Una creencia popular sostiene que el color del pelaje de los gatos está relacionado con su personalidad. En particular, se dice que los gatos de pelaje naranja son especialmente cariñosos y sociables, una percepción que ha perdurado entre los amantes de las mascotas a lo largo de los años.
Sin embargo, el médico veterinario Carlos Gutiérrez aclara que esta relación no es tan simple. Según él, “no se debe juzgar a un gato únicamente por su aspecto”. Gutiérrez explica que la mayoría de los felinos naranjas tienen un patrón atigrado, lo que influye en sus comportamientos.
Este patrón no solo es estético; de hecho, se ha observado que los gatos con este tipo de pelaje tienden a ser más familiares. “Casi todos los gatos naranjas son en realidad atigrados y eso los hace ser muy familiares”, afirma el veterinario. El patrón atigrado puede manifestarse en diversas formas, como rayas o manchas, y puede no ser evidente en todos los casos, ya que algunas marcas son tenues y están localizadas en zonas específicas del cuerpo.

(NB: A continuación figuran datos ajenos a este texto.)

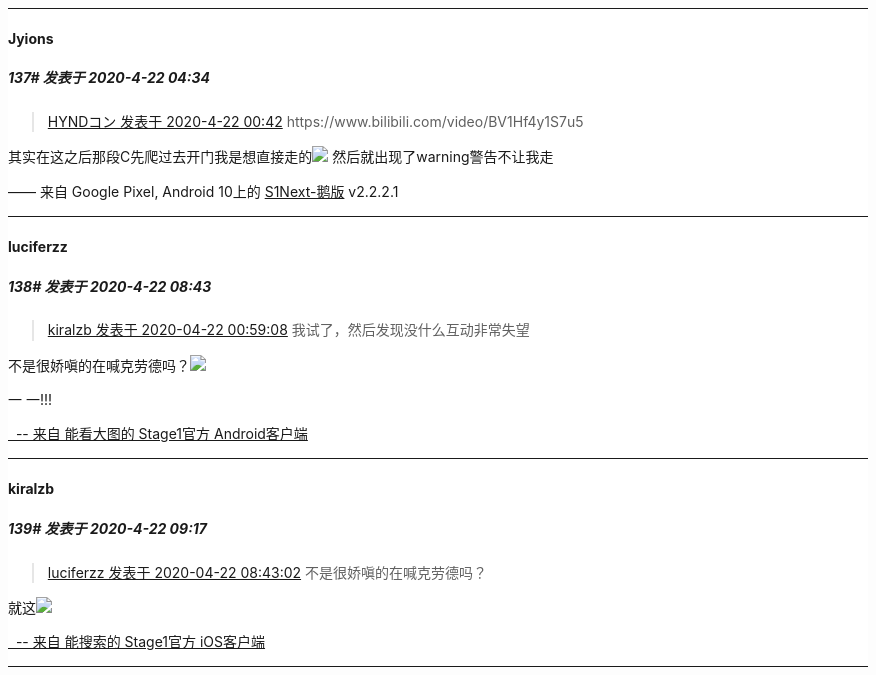 

*****

####  Jyions  
##### 137#       发表于 2020-4-22 04:34



<blockquote><a href="httphttps://bbs.saraba1st.com/2b/forum.php?mod=redirect&amp;goto=findpost&amp;pid=47159885&amp;ptid=1924451" target="_blank">HYNDコン 发表于 2020-4-22 00:42</a>
https://www.bilibili.com/video/BV1Hf4y1S7u5</blockquote>
其实在这之后那段C先爬过去开门我是想直接走的<img src="https://static.saraba1st.com/image/smiley/face2017/067.png" referrerpolicy="no-referrer"> 然后就出现了warning警告不让我走

—— 来自 Google Pixel, Android 10上的 [S1Next-鹅版](https://github.com/ykrank/S1-Next/releases) v2.2.2.1







*****

####  luciferzz  
##### 138#       发表于 2020-4-22 08:43



<blockquote><a href="httphttps://bbs.saraba1st.com/2b/forum.php?mod=redirect&amp;goto=findpost&amp;pid=47159977&amp;ptid=1924451" target="_blank">kiralzb 发表于 2020-04-22 00:59:08</a>
我试了，然后发现没什么互动非常失望</blockquote>不是很娇嗔的在喊克劳德吗？<img src="https://static.saraba1st.com/image/smiley/face2017/069.png" referrerpolicy="no-referrer">

一 一!!!

[  -- 来自 能看大图的 Stage1官方 Android客户端](https://www.coolapk.com/apk/140634)







*****

####  kiralzb  
##### 139#       发表于 2020-4-22 09:17



<blockquote><a href="httphttps://bbs.saraba1st.com/2b/forum.php?mod=redirect&amp;goto=findpost&amp;pid=47160887&amp;ptid=1924451" target="_blank">luciferzz 发表于 2020-04-22 08:43:02</a>
不是很娇嗔的在喊克劳德吗？</blockquote>就这<img src="https://static.saraba1st.com/image/smiley/face2017/067.png" referrerpolicy="no-referrer">

[  -- 来自 能搜索的 Stage1官方 iOS客户端](https://itunes.apple.com/fi/app/saraba1st/id1221237470?mt=8)







*****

Es importante destacar que el color del pelaje no determina el comportamiento de un gato de manera absoluta. El temperamento de un felino está influenciado por su genética, socialización temprana y el ambiente donde crece. Las características asociadas a ciertos colores deben ser vistas como tendencias generales, no como reglas fijas.
Asimismo, Gutiérrez se refiere a la conocida marca en forma de letra “M” que presentan muchos gatos en la frente, desestimando cualquier interpretación mística al respecto. Esta característica es simplemente el resultado de la genética que regula la distribución del pigmento en el pelaje.
En resumen, aunque los gatos atigrados pueden mostrar una tendencia a ser más sociables, la individualidad de cada mascota debe ser considerada. La convivencia exitosa entre un gato y su dueño depende de entender las particularidades de cada animal, más allá de las expectativas que genera el color de su pelaje.